Bunlarla beraber toplumsal hayatta tüm insan ilişkilerini düzenleyen kuralların temelinde nezaketin yer aldığını ve bir toplumun nezaketsizliği kuralların çokluğundan anlayabileceğimizi düşünüyorum.

Nezaket çok küçük yaşlarda aile içerisinde öğrenilen daha sonra tüm öğretim alanlarında (formal ve informal) gizil öğrenme ile benimsenen bir tutumdur. Bu tutum ilk başlarda belli davranışların koşullanması yolu ile (edimsel veya klasik koşullanma yolları ile) daha sonra ise öğrenmenin tamamlanması ile nispeten kalıcı izli yani pekiştirilmiş, bir davranışa dönüşmüş bir hal alır.

Elbette nezaket dediğimiz zaman tüm canlılara karşı sergilediğimiz hoşgörüyü düşünmeliyiz.
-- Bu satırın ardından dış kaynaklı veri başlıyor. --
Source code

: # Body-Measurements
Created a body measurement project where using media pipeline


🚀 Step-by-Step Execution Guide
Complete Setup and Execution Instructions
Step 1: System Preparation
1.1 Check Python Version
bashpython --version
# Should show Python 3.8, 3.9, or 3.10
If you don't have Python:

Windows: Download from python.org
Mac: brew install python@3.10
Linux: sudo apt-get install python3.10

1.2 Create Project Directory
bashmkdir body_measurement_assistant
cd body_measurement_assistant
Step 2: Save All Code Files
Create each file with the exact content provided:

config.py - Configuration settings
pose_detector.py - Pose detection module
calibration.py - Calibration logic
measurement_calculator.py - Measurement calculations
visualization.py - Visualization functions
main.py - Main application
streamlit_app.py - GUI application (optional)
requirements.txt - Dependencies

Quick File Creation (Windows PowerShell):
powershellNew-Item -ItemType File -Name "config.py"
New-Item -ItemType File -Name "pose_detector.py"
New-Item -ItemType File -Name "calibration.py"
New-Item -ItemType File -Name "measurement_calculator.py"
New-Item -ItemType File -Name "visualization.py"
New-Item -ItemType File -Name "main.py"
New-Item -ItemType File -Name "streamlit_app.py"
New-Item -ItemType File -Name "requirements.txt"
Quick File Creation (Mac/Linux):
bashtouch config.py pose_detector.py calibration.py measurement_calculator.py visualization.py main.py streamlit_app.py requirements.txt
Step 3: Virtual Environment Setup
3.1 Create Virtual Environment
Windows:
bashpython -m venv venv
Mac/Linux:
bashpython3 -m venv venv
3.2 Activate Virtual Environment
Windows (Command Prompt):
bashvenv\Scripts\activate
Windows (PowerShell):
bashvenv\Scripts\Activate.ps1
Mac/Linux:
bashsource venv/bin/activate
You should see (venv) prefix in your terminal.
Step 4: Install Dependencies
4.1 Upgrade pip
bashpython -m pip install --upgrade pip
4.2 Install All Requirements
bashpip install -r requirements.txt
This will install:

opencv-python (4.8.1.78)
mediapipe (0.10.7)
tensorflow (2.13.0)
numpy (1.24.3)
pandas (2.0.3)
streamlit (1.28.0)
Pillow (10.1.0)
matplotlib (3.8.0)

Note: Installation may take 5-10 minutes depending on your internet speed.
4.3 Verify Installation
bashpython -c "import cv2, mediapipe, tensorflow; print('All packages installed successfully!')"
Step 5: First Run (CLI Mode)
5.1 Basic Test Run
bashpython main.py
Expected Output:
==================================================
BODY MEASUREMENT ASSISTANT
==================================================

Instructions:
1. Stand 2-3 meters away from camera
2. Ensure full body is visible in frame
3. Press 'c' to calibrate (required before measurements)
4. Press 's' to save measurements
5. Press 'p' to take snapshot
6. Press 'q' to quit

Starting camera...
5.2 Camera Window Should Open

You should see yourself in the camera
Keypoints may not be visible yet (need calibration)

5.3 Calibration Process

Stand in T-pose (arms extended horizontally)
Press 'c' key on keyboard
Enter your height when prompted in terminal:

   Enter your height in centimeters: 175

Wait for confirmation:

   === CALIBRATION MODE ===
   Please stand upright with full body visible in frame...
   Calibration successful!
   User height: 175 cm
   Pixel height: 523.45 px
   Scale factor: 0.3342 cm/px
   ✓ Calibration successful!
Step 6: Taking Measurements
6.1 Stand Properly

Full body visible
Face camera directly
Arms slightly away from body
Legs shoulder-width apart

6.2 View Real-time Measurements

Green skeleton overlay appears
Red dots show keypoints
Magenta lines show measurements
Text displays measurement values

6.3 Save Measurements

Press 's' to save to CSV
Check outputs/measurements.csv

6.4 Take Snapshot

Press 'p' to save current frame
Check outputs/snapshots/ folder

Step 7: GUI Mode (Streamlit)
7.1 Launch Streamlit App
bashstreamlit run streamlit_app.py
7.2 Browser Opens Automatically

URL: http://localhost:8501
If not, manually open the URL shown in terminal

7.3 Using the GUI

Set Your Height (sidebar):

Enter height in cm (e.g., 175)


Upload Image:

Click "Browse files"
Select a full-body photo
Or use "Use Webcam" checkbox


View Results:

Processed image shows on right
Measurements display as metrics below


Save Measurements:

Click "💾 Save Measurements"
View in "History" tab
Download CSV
Bir ağaca, bir böceğe ve tabiî ki kendimize…

Evet yanlış duymadınız kendimize karşıda nezaket göstermeliyiz. Kendine karşı nazik olmayan bir insan hiçbir canlı veya cansız varlığa nazik olmaz. İşin özünde kişinin kendi ile barışık, davranış ve tutumlarının farkında, bunların çevreye olan yansımalarını bilmelidir.

Özellikle ergenlik zamanında kendini toplumdan soyutlayan genç bireyler sahip oldukları nezaket tutumu ölçüsünde bu zor durumlardan çıkabilir. O yüzden ergenlik döneminde hırçınlaşan ve her fırsatta kendini ailesinin bir parçası olarak görmekten uzaklaşan, fizyolojik değişiklikleri kabullenemeyen bireyler çocukluk yıllarında ebeveynlerinden nezaketten uzak davranış örnekleri görmüşlerdir.
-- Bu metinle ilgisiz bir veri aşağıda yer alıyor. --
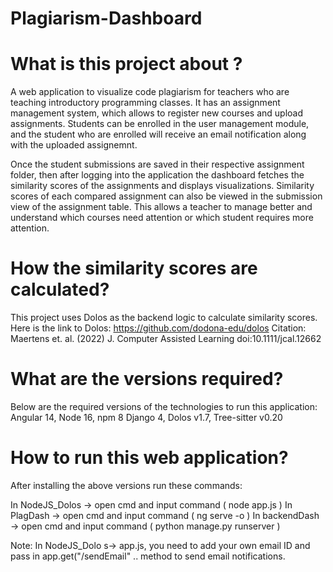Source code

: # Plagiarism-Dashboard

# What is this project about ?
A web application to visualize code plagiarism for teachers who are teaching introductory programming classes. It has an assignment management system, which allows 
to register new courses and upload assignments. Students can be enrolled in the user management module, and the student who are enrolled will receive an email 
notification along with the uploaded assignemnt.

Once the student submissions are saved in their respective assignment folder, then after logging into the application the dashboard fetches the similarity scores of the
assignments and displays visualizations. Similarity scores of each compared assignment can also be viewed in the submission view of the assignment table.
This allows a teacher to manage better and understand which courses need attention or which student requires more attention.

# How the similarity scores are calculated?
This project uses Dolos as the backend logic to calculate similarity scores.
Here is the link to Dolos: https://github.com/dodona-edu/dolos
Citation: Maertens et. al. (2022) J. Computer Assisted Learning doi:10.1111/jcal.12662

# What are the versions required?
Below are the required versions of the technologies to run this application:
Angular 14, Node 16, npm 8
Django 4, Dolos v1.7, Tree-sitter v0.20

# How to run this web application?
After installing the above versions run these commands:

In NodeJS_Dolos -> open cmd and input command ( node app.js )
In PlagDash -> open cmd and input command ( ng serve -o )
In backendDash -> open cmd and input command ( python manage.py runserver )


Note: In NodeJS_Dolo s-> app.js, you need to add your own email ID and pass in app.get("/sendEmail" ..   method to send email notifications.





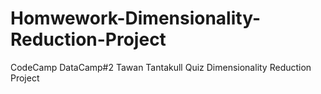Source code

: # Homwework-Dimensionality-Reduction-Project  
CodeCamp DataCamp#2 Tawan Tantakull Quiz Dimensionality Reduction Project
Örneğin bir kediyi tekmeleyen babasını gören çocuk ileride hayvanlara karşı bu şiddeti sergilemesi oldukça sık rastlanan bir durumdur. Veya çiçekleri ezen annesini gören bir çocuğun bitkileri sevmemesi çok normaldir.

Bu aşamada doğa nezaketimizin gelişmesi ve bunun bir tutum haline gelmesi için çok iyi bir araç. Özellikle doğada vakit geçirebileceğiniz etkinliklerde yer alarak sizde nezaketin tüm canlılar için ne ifade ettiğini anlayabilirsiniz.
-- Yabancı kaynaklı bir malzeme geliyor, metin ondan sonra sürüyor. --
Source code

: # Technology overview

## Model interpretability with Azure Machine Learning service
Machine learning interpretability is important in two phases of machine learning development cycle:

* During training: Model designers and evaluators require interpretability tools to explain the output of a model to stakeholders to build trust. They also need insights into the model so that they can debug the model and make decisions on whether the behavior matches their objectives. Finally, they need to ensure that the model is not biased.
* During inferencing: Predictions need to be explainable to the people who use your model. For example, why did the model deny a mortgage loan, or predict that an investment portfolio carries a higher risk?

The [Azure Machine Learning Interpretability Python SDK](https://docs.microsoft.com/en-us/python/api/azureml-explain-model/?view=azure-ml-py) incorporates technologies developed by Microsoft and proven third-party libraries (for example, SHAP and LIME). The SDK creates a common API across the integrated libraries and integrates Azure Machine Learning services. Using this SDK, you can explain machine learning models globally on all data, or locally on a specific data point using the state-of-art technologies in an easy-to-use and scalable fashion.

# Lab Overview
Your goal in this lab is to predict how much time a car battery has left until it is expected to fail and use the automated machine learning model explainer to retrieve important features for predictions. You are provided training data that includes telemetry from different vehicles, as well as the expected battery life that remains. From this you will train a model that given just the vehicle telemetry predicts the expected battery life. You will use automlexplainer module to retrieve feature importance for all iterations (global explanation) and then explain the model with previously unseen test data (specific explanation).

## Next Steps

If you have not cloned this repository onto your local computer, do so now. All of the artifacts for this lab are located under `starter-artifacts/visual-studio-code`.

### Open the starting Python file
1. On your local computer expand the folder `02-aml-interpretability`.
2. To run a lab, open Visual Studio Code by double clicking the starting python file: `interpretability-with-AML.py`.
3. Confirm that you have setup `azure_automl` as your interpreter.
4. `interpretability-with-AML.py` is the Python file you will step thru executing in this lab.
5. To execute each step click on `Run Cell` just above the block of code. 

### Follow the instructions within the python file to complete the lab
Çocuğunuzun da bu konuda daha duyarlı ve nezaket sahibi olmasını isterseniz izcilik çalışmaları onun için harika bir fırsat yaratabilir.

Yiyebileceğin kadar avlanmak, yakabileceğin kadar odun toplamak, ihtiyacın dışında doğaya hiçbir zarar vermemek bunlardan bir kaçıdır.

Doğada bulunduğunuz sürede karıncadan bir ağaca ve rüzgardan bir nehre kadar her şeyin birbiri ile bağlantılı ve hepsinin belirli bir amaca hizmet ettiğini göreceksiniz. Hoşgörülü, paylaşımcı ve bir o kadar gönülden bir sistem göreceksiniz.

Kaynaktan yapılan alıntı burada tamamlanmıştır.